The people who work at EC are, in my experience, good people but, like all employees, their job is to obey orders, no matter the risk this entails. The parallel with the Nazis is all too obvious but isn’t justified here.

The Labour Party by its very name is there to represent the workers. We know, and have known for a long time, that this is a lie. Those who are on the frontline – whether they be journalists or film makers or shop assistants or teachers or card-carrying members of the Laburisti GWU – are those which this criminal organisation masquerading as a government has placed under threat. The orders they give and gleefully ignore does bear some comparison with fascist Germany because the end result is lethal. Corruption kills in every single way.

EC is a private language school, part of that entrepreneurial spirit which those such as Muscat would pretend to support. It needs students to survive. It needs teachers to teach them. It needs to maintain its reputation amongst fierce competition. It needs to keep its doors open whatever the perils in doing so.

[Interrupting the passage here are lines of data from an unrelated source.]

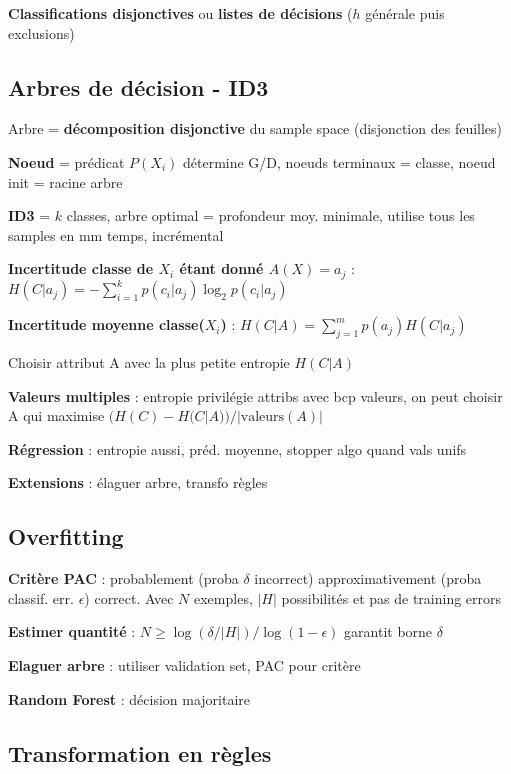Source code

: \textbf{Classifications disjonctives} ou \textbf{listes de décisions} ($h$ générale puis exclusions)


\subsection*{Arbres de décision - ID3}

Arbre = \textbf{décomposition disjonctive} du sample space (disjonction des feuilles)

\textbf{Noeud} = prédicat $P(X_i)$ détermine G/D, noeuds terminaux = classe, noeud init = racine arbre

\textbf{ID3} = $k$ classes, arbre optimal = profondeur moy. minimale, utilise tous les samples en mm temps, incrémental

\textbf{Incertitude classe de $X_i$ étant donné $A(X)=a_j$} : $H(C|a_j) = -\sum_{i=1}^k p(c_i|a_j) \log_2 p(c_i|a_j)$

\textbf{Incertitude moyenne classe($X_i$)} : $H(C|A) = \sum_{j=1}^m p(a_j) H(C|a_j)$

Choisir attribut A avec la plus petite entropie $H(C|A)$


\textbf{Valeurs multiples} : entropie privilégie attribs avec bcp valeurs, on peut choisir A qui maximise $(H(C)-H(C|A))/|\text{valeurs}(A)|$

\textbf{Régression} : entropie aussi, préd. moyenne, stopper algo quand vals unifs

\textbf{Extensions} : élaguer arbre, transfo règles



\subsection*{Overfitting}

\textbf{Critère PAC} : probablement (proba $\delta$ incorrect) approximativement (proba classif. err. $\epsilon$) correct. Avec $N$ exemples, $|H|$ possibilités et pas de training errors

\textbf{Estimer quantité} : $N \geq \log(\delta/|H|)/\log(1-\epsilon)$ garantit borne $\delta$

\textbf{Elaguer arbre} : utiliser validation set, PAC pour critère

\textbf{Random Forest} : décision majoritaire


\subsection*{Transformation en règles}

And the perils are very real and very dangerous. We saw them in that photo yesterday. I saw them a year ago and the fact I’m now in Glasgow is further testament to that.

The news that ‘experts’ are being called in is of little consolation. An ‘expert’ judgement condemned Miriam Pace to death. After all, when there’s a crime, you call the police, except in Malta, they’re under arrest for fraud.

As always with corruption, it’s the little guy that loses, the guy who’s trying to keep his house and home together in a time of war. It’s the ECs of the world who are trying to sustain a business which creates jobs for people to feed themselves and their families. And it’s the corrupt, who can be named and who have faces, who laugh as these endeavours inevitably collapse. Min ħexa mexa as they say.